Data in this exercise: Begin

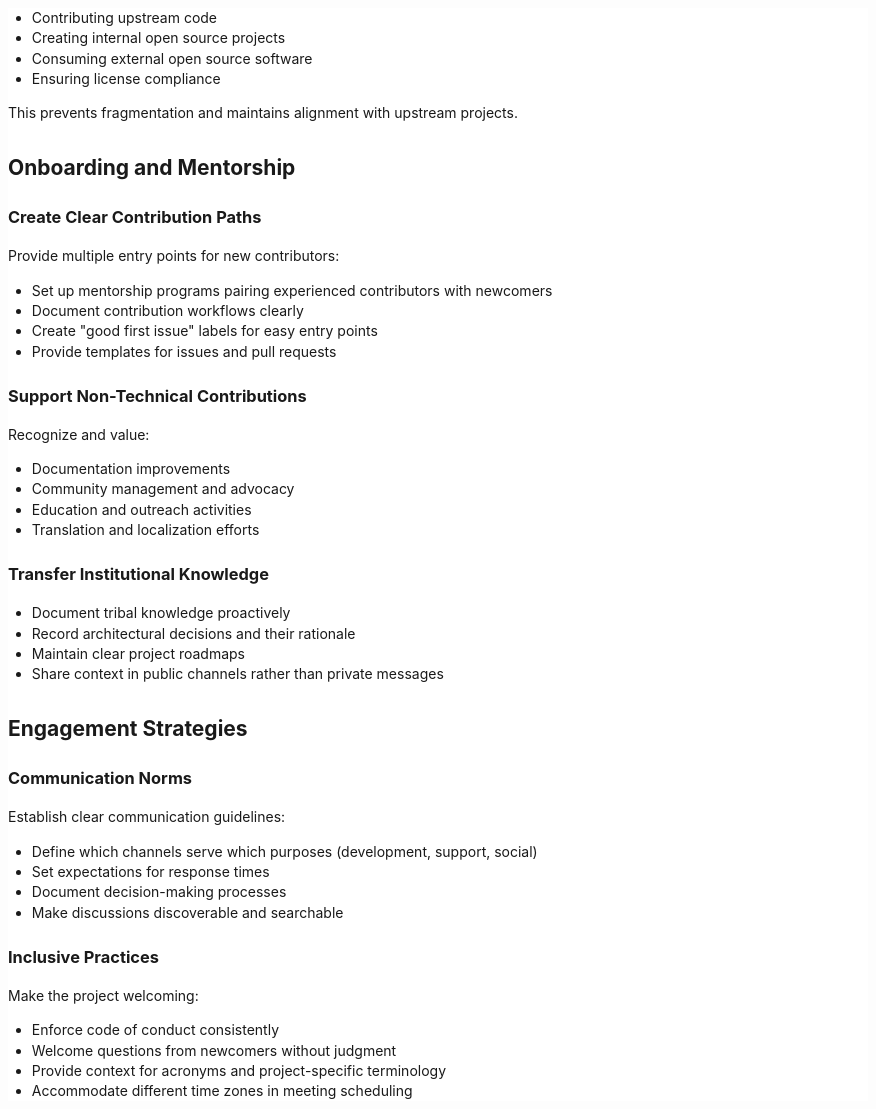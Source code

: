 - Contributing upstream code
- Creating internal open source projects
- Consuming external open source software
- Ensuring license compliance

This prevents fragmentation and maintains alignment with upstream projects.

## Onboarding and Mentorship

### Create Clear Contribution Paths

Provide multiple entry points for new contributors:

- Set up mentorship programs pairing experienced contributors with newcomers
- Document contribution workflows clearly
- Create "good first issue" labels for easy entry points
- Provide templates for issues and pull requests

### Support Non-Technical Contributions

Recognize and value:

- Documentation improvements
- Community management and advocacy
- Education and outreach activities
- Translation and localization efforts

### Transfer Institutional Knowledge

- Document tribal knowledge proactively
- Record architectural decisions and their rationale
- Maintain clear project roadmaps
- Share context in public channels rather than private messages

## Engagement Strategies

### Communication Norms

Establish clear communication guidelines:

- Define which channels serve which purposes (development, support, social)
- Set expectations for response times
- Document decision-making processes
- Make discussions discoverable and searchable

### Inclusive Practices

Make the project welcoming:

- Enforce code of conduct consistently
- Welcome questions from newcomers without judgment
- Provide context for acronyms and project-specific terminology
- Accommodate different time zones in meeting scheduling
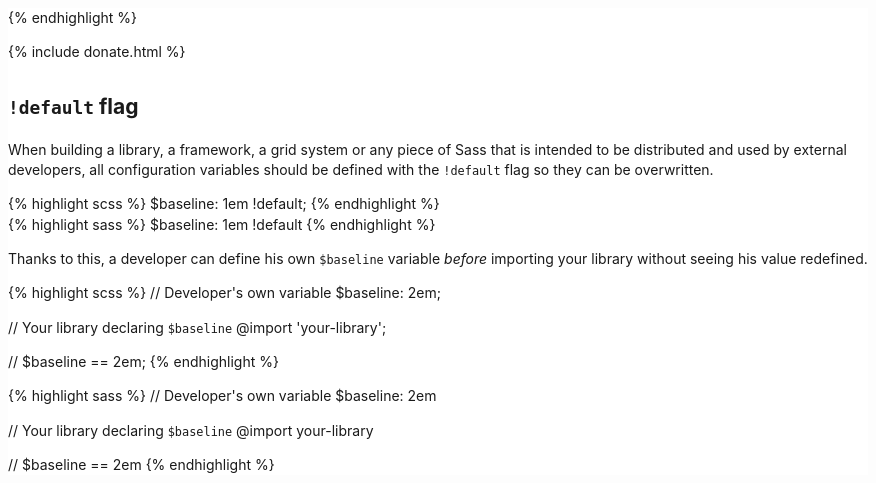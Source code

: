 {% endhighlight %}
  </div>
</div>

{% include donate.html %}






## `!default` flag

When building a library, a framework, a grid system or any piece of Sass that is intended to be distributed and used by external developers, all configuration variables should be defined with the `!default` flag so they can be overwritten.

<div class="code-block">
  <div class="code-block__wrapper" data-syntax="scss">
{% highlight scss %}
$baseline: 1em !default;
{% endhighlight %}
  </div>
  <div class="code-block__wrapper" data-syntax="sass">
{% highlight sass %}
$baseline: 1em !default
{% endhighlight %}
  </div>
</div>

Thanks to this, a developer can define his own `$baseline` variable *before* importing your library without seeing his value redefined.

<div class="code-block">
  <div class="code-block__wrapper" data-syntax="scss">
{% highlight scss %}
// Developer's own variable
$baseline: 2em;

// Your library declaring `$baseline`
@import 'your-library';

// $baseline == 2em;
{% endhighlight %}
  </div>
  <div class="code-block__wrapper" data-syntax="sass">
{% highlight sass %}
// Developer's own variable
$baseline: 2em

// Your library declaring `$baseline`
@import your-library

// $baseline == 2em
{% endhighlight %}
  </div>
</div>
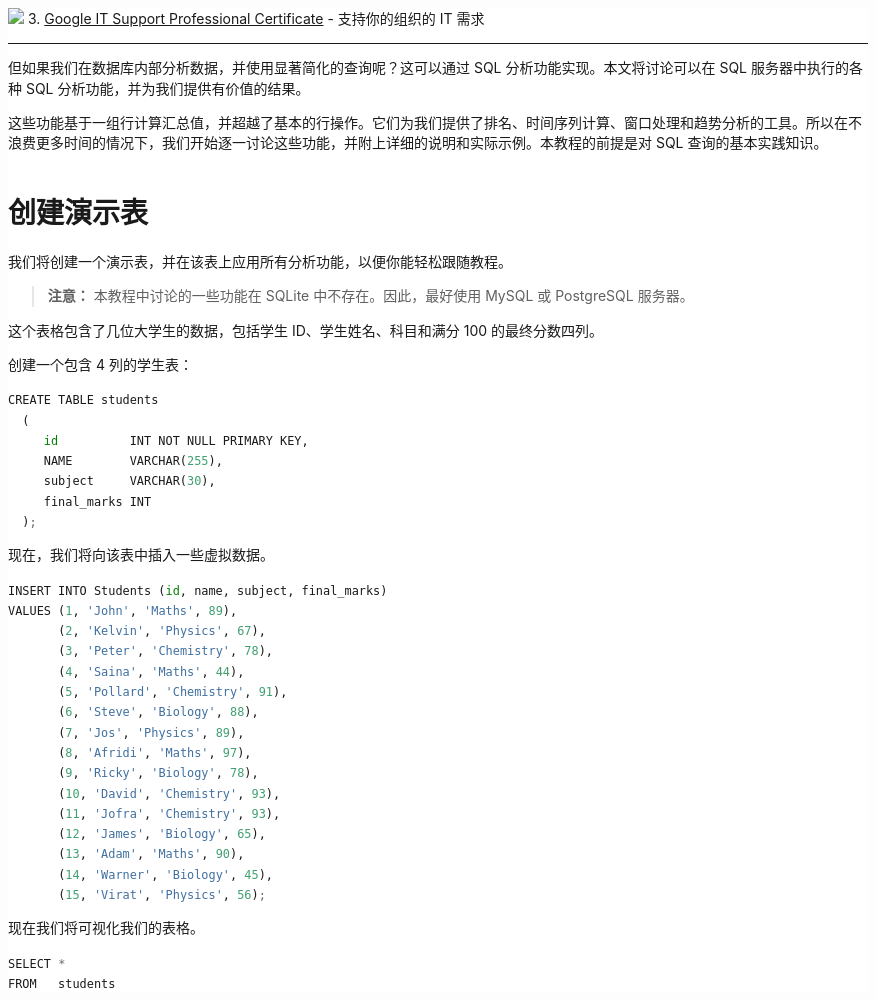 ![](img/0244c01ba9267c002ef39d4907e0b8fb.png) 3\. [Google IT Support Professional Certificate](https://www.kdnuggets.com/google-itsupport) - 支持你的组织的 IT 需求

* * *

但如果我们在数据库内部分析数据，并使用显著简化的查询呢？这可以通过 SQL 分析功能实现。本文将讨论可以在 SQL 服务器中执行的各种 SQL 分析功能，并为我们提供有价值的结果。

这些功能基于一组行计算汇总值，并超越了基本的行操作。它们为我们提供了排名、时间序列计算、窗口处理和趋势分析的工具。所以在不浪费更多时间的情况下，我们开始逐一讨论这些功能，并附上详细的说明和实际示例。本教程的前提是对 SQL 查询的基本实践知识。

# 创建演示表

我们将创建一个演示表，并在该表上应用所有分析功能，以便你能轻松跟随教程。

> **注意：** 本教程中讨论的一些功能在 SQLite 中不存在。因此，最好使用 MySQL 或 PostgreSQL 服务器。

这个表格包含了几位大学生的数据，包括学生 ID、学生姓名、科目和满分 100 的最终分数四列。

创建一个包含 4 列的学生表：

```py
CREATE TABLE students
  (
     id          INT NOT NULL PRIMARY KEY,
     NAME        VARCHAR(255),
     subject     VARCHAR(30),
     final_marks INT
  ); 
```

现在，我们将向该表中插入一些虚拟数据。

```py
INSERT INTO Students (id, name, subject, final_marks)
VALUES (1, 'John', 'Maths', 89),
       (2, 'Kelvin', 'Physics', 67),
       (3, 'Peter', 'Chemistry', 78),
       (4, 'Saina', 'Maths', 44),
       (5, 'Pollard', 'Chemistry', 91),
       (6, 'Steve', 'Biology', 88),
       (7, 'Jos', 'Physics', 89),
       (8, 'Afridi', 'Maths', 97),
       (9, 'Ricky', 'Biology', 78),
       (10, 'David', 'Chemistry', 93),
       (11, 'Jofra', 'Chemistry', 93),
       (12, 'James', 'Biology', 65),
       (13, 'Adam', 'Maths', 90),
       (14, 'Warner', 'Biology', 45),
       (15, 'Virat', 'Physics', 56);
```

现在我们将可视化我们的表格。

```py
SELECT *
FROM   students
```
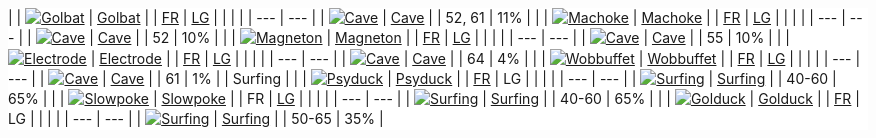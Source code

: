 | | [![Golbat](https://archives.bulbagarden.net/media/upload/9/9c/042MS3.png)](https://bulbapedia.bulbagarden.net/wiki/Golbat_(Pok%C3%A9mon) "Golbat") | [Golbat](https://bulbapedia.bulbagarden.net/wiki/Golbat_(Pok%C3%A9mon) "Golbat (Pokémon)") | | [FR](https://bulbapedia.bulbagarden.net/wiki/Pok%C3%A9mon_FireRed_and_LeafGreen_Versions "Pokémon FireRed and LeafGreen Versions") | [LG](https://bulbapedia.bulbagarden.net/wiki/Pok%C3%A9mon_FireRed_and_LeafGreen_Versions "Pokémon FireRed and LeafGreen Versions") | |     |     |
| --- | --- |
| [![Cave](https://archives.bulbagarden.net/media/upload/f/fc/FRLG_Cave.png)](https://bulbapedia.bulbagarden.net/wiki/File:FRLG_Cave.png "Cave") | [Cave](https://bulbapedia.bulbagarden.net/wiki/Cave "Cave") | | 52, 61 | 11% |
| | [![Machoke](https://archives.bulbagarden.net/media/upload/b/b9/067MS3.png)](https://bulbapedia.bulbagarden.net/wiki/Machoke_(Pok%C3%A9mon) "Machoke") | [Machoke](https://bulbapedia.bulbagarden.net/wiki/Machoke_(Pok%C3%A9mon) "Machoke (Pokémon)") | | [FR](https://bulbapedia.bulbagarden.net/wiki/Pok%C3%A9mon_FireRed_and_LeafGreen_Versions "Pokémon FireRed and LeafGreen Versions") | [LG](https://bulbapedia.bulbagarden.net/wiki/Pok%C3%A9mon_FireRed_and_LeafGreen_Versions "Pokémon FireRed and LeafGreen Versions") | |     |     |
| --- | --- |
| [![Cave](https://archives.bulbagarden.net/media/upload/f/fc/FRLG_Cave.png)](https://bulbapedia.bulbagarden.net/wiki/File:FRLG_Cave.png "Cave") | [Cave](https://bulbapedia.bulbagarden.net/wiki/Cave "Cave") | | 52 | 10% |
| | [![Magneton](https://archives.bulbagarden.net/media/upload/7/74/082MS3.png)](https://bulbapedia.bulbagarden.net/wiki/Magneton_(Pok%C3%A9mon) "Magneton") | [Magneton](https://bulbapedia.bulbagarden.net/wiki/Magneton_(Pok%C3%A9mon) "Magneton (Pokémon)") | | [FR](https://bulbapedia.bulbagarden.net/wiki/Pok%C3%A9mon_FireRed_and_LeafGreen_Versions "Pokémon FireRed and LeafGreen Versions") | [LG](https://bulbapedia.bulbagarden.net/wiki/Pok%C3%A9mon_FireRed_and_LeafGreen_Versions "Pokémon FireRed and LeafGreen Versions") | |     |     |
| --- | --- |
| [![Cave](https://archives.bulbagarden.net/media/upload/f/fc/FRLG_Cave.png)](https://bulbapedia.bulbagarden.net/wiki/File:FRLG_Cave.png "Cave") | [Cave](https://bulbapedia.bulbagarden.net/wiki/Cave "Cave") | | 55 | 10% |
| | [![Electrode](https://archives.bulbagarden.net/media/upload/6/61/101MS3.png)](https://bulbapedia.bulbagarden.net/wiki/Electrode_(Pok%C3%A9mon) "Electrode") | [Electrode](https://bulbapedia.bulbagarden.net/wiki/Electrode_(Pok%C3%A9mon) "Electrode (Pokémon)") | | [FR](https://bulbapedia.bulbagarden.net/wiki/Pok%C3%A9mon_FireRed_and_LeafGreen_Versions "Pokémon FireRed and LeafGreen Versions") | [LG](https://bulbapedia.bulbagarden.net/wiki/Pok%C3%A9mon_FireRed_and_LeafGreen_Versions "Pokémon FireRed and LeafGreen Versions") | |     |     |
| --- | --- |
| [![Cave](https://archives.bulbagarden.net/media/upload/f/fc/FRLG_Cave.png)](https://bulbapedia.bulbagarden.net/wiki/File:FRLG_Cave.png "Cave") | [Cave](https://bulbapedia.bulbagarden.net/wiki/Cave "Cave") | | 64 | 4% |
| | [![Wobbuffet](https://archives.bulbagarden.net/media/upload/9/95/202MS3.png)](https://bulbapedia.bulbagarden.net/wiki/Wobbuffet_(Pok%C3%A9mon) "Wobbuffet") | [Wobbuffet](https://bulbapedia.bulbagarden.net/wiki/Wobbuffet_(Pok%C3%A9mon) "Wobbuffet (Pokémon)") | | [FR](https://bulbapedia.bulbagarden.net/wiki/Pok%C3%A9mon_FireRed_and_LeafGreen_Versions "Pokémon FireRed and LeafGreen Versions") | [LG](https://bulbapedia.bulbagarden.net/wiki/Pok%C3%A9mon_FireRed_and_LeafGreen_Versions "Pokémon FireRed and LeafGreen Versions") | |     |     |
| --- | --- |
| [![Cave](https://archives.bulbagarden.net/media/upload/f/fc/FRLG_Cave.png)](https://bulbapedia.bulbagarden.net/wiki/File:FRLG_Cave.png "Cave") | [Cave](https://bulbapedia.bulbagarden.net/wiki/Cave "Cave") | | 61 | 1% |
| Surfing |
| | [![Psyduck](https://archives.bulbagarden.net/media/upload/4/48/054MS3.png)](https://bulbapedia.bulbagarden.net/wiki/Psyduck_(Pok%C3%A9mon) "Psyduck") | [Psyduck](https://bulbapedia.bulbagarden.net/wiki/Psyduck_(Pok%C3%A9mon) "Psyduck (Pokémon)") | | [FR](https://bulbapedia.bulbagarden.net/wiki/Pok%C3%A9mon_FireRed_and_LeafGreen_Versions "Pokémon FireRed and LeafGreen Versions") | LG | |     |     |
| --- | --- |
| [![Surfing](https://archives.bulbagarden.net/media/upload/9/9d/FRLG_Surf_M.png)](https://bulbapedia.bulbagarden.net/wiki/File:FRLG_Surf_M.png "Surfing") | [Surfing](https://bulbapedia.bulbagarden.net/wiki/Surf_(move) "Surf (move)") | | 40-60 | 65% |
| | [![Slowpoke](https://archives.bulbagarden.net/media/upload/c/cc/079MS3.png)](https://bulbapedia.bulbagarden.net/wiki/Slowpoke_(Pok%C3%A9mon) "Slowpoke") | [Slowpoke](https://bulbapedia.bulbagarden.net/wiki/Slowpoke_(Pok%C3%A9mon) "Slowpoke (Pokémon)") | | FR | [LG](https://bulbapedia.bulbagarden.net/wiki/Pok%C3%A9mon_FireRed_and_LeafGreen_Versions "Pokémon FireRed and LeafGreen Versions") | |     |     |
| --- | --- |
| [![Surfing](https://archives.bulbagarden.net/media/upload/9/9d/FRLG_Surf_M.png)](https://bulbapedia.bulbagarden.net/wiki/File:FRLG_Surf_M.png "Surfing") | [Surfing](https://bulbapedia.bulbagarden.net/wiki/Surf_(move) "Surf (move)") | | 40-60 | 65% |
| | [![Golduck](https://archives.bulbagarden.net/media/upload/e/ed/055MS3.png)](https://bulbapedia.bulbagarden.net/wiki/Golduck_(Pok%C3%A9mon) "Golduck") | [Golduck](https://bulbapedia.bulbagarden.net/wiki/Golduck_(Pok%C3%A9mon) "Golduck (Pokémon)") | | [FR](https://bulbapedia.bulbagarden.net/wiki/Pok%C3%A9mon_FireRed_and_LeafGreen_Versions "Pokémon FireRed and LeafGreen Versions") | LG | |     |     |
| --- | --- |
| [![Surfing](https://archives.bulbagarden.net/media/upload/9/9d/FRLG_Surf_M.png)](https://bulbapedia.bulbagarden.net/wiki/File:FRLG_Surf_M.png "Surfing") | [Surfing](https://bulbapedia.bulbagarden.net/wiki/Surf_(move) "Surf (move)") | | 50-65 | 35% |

Data in this exercise: End

Please return every line in the data that includes the string "newcomers".

▶ _Output of the task_
- Set up mentorship programs pairing experienced contributors with newcomers
- Welcome questions from newcomers without judgment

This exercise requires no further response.